Counting the poor has never been easy. The Planning Commission’s poverty line — remarkably low at Rs 32 a day — could have moved millions out of poverty: on paper. The million dollar question, or, if you will, the Rs 32 question, is: How does one define the poverty line in India, in which old yardsticks may not hold good, either in terms of the food that money can buy or in terms of defining who the poor are. Do these statistics accurately measure what poverty is, and what is the next step in poverty reduction for middle-income countries such as India?
And by keeping the poverty line low, is the government denying that India continues to remain a very poor country despite being the world’s second fastest growing major economy? For, it is difficult to argue that at a family of five members with an income of Rs 4,800 is poor and another one with an income of Rs 5,000 is not.

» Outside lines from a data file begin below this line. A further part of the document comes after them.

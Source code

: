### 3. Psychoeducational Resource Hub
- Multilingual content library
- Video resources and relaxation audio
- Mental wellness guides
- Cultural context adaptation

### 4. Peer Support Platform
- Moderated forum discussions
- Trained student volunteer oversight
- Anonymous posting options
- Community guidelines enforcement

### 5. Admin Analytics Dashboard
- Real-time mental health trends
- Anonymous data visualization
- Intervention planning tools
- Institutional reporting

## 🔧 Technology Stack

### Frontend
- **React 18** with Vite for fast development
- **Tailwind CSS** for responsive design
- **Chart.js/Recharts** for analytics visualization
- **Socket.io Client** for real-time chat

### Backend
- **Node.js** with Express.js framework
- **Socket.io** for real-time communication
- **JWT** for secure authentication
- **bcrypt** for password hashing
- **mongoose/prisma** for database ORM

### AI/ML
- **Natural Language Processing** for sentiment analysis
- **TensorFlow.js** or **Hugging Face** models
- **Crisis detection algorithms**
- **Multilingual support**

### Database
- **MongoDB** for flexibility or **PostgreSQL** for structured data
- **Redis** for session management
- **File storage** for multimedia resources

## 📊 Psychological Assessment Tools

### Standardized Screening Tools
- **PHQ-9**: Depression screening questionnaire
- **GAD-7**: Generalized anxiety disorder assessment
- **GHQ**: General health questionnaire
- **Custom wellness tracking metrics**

Yet, amid these noises of despair, there are signs of optimism. One of the primary uses of poverty estimates is to provide subsidised entitlements to the poor. The market is very good at efficiency and growth, but the market does not always address issues of equity. Otherwise, there would not have been the need to legislating free lunch for the poor who have a right to live with human dignity. Access to food forms the core of this dignity. India still has a long way to go before it can get food into every mouth that needs it. The Food Security Bill promises to do precisely that, and rightly so. Food entitlements are an essential means for achieving equity. Growth alone is not going to deliver it. Markets alone are not going to deliver it. That is the government’s responsibility.
Economic reforms are too catch-all a term to be the panacea for all problems. Each piece of structural adjustment faces its own dynamic of resistance, pacing out its passage through departments, ministries and social stakeholders.

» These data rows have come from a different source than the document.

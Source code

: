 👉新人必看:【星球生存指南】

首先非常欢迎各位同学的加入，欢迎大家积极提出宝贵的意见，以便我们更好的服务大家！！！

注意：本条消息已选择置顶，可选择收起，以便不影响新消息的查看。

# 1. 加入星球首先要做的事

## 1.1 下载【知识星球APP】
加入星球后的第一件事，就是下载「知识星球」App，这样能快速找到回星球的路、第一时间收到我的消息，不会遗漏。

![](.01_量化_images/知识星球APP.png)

Global capital is seeking out all islands of discernible demand, and nowhere is it as visible as Indians buying cars and consumer goods. China and India are the only two sizeable growth markets in the world, significant for any global manufacturer in the long term. If car markers are jostling against each other for next week’s auto show in Delhi, it only reinforces international investors’ belief in the Indian as a global growth hot-spot.
However, investors want hassle-free entry into the Indian economy and the recent corruption scandals appear to have blurred the government’s focus away from key reforms initiatives. A lot will still depend on how the government tackles the groundswell of political opposition that it will encounter in many of second-generation reforms initiatives. What are needed is intelligent reforms and intelligent design of policy as nothing is going to guarantee that one is not going to run into a pitfall.
In the final analysis, profit maximisation, policy reforms and politics should cease to be mutually exclusive objectives. It did not happen in 2011; let’s hope the government is ready for the gambit in 2012.